The wind howled, a deep tenor from the Karlinbach’s gorge, and Katharina saw something float up into the air. A feather. She knew that feather. Opa’s hat.
Sucking a long, cold breath, Katharina let out a high-pitched scream until she was
out of air. She inhaled again, and this time one stab after another tore through her middle. She gasped and sobbed. It was Florian’s arms she fell into and Annamarie’s shriek she heard before the barrier between her womb and the cold world broke.
***
U nder the thick covers, Katharina slid deeper into the soft darkness, into safety. She would eventually have to face what awaited her: Opa’s funeral arrangements. The people downstairs conducting the visitation. Her baby—Florian’s son. Florian. Annamarie. The house was filled with people, yet the emptiness in her was absolute.

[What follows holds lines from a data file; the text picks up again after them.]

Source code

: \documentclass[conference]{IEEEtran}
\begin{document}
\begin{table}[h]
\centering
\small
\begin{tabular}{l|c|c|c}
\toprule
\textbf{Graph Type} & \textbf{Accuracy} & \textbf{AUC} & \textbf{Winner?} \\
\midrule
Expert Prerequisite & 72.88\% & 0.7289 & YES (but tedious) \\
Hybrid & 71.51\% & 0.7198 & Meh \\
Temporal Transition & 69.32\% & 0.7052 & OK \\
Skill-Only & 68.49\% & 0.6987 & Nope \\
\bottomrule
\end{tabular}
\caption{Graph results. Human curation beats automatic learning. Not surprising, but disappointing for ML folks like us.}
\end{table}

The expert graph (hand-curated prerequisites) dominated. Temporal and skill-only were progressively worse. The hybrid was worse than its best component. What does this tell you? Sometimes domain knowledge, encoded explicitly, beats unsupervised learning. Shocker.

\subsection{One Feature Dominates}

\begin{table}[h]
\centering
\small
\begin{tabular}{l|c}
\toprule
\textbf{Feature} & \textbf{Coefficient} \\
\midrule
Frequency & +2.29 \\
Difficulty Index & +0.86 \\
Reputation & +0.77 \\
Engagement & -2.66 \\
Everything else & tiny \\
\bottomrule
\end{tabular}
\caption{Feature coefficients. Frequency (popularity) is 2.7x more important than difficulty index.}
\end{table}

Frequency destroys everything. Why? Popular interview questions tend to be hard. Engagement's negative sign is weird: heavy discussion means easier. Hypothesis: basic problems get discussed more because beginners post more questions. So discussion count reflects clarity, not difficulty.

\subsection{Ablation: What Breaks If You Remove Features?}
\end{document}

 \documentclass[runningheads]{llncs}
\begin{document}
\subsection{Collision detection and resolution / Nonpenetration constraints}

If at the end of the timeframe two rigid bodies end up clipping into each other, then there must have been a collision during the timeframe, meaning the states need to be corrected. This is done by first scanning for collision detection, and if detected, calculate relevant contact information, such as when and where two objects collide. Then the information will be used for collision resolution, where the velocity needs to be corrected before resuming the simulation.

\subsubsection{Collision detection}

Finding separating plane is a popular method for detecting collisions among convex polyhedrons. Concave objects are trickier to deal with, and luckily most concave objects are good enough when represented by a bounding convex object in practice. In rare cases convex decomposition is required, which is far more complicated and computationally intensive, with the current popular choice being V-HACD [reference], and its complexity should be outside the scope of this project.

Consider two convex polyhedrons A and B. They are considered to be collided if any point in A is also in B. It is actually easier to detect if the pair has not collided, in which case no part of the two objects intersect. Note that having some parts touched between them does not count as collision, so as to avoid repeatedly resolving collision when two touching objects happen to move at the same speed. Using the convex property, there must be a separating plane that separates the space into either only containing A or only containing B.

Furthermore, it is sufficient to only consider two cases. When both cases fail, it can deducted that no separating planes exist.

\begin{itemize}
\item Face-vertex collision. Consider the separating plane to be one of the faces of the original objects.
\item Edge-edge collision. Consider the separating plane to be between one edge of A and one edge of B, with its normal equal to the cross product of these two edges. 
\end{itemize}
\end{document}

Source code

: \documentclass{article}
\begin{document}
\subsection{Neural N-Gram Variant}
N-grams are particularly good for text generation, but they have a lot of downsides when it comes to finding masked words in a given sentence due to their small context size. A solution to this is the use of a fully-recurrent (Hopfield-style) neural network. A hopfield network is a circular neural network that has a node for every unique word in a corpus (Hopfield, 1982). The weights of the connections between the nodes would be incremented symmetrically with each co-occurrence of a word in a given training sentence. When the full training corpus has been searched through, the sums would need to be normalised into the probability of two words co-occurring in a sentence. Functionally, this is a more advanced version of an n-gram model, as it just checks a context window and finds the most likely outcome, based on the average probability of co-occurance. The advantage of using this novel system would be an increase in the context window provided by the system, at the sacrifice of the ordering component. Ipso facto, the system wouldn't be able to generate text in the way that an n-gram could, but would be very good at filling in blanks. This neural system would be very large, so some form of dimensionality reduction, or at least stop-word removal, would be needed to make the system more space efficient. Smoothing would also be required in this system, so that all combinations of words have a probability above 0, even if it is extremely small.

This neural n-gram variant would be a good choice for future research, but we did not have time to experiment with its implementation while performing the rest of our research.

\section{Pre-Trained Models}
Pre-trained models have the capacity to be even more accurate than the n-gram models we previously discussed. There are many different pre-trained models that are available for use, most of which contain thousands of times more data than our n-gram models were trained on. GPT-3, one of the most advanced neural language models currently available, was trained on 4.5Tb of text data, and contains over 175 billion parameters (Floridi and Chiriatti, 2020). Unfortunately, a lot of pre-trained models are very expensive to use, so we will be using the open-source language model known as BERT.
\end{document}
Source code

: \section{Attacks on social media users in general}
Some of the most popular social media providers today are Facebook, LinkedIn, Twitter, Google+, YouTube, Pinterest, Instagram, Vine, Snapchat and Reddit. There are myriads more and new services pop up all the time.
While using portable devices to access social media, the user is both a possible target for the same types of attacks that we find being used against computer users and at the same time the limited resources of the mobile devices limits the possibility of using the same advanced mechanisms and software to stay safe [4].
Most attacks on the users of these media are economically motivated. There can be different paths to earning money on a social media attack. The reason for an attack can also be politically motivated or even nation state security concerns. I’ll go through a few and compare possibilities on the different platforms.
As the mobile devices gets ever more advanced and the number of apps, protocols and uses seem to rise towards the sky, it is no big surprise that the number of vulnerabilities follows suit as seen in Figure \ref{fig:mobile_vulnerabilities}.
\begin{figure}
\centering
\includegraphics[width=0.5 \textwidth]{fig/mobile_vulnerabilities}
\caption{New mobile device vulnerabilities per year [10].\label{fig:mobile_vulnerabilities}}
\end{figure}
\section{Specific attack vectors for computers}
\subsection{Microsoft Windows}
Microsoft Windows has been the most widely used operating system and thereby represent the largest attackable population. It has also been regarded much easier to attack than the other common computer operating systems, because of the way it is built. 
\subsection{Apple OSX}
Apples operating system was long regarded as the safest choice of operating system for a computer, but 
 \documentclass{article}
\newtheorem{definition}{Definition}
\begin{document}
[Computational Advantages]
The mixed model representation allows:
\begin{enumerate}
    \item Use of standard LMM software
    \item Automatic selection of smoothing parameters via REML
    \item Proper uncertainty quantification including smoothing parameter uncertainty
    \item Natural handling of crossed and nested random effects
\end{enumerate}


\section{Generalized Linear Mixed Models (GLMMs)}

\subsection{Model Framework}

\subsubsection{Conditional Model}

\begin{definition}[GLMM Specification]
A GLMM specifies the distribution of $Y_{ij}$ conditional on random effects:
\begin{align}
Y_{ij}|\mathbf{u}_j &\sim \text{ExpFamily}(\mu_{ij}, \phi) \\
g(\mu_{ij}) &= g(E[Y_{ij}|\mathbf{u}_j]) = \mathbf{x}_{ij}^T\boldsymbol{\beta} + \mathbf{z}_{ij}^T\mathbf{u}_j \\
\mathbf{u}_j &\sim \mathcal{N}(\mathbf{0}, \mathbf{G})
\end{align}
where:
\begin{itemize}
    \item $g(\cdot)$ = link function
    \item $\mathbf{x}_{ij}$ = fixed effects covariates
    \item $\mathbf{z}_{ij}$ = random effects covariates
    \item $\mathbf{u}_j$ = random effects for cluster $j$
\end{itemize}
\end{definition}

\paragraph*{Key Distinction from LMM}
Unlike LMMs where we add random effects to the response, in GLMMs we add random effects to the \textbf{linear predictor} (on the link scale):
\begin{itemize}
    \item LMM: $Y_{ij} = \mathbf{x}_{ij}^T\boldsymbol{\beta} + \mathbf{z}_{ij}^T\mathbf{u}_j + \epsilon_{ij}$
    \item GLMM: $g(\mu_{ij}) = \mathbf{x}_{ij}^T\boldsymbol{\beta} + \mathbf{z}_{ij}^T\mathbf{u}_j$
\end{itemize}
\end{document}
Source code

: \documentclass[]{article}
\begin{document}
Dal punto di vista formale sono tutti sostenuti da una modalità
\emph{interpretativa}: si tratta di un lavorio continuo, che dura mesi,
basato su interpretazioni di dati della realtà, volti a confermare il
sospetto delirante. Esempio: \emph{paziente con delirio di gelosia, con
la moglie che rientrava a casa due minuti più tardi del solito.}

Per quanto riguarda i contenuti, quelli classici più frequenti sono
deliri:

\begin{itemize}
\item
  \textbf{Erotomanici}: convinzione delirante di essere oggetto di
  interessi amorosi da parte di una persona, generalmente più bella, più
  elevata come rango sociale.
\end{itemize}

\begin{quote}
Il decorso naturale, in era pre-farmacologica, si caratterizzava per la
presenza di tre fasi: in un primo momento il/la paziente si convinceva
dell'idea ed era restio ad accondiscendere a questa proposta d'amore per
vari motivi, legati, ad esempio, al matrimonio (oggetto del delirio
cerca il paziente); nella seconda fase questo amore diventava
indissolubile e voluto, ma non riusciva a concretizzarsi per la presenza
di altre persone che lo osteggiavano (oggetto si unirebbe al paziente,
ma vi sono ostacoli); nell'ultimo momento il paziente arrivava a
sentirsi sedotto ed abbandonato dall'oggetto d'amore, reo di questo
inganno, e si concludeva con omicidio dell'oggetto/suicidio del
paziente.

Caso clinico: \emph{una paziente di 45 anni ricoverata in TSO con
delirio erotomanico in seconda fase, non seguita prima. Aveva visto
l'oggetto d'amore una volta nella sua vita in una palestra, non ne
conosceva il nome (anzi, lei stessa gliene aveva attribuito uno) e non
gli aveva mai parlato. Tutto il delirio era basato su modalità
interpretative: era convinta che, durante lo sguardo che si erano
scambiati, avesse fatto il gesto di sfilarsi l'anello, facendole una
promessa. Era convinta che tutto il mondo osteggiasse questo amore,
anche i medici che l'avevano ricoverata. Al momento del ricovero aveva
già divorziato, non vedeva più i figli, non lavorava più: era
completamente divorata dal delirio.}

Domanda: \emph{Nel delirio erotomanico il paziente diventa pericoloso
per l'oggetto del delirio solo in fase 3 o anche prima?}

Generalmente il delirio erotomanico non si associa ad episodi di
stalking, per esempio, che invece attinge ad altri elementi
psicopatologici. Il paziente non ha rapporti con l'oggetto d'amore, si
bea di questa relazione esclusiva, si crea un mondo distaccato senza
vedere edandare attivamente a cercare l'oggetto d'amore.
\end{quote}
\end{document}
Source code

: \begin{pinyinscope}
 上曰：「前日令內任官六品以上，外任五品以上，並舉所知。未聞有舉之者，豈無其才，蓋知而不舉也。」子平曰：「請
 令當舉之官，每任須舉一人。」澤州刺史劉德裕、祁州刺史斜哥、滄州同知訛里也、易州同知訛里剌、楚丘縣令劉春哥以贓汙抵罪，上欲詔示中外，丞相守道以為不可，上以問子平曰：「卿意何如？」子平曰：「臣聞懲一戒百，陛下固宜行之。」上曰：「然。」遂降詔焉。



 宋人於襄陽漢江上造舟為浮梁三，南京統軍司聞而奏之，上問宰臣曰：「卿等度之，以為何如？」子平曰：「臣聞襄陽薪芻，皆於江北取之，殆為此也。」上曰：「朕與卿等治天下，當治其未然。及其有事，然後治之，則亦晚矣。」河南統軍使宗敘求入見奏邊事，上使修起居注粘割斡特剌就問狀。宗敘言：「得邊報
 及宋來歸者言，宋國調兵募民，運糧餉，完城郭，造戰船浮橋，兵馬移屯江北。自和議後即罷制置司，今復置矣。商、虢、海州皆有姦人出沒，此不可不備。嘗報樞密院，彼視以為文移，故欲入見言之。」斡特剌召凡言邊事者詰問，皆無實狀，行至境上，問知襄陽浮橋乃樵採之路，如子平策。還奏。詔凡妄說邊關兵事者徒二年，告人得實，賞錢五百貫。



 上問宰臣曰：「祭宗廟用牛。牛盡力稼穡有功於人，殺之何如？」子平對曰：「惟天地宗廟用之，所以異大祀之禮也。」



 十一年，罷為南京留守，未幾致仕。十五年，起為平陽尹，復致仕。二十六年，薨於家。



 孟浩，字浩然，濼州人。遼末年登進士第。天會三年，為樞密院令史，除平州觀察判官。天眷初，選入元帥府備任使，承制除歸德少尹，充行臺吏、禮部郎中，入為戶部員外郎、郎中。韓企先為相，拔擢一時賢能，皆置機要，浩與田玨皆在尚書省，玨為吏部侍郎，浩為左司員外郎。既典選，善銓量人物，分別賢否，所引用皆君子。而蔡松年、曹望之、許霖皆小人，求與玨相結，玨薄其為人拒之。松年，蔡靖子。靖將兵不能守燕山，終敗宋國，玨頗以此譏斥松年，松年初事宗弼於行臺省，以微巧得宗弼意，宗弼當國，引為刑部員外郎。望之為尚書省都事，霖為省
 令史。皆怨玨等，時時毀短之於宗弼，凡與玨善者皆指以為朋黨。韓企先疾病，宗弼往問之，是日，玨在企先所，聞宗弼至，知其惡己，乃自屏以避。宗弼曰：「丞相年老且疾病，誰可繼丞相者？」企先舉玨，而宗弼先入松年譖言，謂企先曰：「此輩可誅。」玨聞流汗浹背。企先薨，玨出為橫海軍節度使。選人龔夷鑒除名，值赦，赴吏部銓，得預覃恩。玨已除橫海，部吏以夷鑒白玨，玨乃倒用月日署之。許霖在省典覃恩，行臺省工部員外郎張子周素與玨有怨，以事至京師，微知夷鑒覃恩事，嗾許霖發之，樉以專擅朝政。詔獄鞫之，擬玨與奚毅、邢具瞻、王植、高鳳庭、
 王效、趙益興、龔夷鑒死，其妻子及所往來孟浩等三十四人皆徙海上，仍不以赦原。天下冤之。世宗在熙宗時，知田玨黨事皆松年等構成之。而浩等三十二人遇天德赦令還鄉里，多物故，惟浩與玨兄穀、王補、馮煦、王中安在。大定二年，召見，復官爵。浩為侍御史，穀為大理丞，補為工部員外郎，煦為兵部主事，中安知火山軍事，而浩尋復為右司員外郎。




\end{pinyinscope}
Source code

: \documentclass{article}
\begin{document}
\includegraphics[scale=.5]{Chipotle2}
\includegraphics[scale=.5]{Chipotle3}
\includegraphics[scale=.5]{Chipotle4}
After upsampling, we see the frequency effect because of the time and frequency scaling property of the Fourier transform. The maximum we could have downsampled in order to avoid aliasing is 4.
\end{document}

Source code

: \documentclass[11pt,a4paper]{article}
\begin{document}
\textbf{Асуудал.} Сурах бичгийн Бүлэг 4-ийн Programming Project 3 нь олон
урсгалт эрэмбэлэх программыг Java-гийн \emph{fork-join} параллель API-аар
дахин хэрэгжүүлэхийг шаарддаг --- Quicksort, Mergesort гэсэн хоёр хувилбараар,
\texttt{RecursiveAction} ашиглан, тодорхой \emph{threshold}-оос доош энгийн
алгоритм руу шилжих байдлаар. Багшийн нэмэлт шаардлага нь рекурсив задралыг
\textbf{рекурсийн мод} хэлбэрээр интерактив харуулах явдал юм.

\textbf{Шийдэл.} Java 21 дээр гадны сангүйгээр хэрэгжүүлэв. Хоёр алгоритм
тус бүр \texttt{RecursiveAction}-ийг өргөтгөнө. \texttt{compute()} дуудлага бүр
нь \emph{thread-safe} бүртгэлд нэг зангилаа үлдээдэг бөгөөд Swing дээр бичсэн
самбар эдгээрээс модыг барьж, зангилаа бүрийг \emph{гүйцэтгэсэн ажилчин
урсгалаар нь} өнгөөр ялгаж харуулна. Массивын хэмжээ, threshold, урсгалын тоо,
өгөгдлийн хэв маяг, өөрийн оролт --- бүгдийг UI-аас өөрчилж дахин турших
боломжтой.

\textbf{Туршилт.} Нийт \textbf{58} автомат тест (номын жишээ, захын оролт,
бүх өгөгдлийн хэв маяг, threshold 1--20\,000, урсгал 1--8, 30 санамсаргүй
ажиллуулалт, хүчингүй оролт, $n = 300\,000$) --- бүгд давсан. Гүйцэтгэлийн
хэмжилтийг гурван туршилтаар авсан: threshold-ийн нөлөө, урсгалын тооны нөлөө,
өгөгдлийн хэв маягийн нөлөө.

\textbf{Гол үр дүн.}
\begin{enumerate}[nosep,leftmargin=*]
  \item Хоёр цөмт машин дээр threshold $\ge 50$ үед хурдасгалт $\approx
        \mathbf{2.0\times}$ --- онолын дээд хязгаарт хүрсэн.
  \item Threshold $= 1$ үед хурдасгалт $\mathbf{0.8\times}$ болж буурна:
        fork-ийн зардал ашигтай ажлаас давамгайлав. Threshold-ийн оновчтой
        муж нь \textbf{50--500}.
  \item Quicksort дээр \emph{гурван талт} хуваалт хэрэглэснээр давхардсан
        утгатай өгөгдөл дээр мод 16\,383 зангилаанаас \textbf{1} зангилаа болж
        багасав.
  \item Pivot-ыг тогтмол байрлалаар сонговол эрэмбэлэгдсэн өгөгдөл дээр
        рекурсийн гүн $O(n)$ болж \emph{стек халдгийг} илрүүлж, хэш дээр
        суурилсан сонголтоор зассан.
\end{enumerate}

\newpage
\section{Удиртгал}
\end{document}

She shut her eyes tight but heard the voices outside the door and then the baby crying like an abandoned kitten.
“She won’t take him.”
“Give her time.” It was Hannelore.
“But she won’t even look at him.” Florian again.
“She’s grieving.” That was Dr Hanny. “Give him to me.”
When a soft knock came at the door, it took every bit of her energy to sit back up. Dr Hanny stepped in, holding the bundled infant.
“I’m bringing your son to you.”
She saw Annamarie peek around from behind Hannelore’s legs, caught sight of Florian’s concerned face, and was relieved when Dr Hanny gently closed the door on them.
“Hannelore will come in just a moment. I thought you should have the baby. And we could talk about your grandfather, the avalanche.”
He handed her son to her, and Katharina pulled away the edges of the blanket to look at the baby’s face. His eyes were swollen, like Annamarie’s had been when she was born, and his skull a little cone shaped. As Dr Hanny took a chair from the corner of the room, Katharina put the baby under the bedcovers and helped him to take her breast.
She looked at Dr Hanny. “And how long until I feel something for this one?”
“You love both of your children. You are in a state of shock. Your grandfather—”
“At the same time as he”—she lifted her arm where her son lay—“decided to come into the world.” She felt his tiny hand against her breast. “Do you think my grandfather’s spirit entered him?”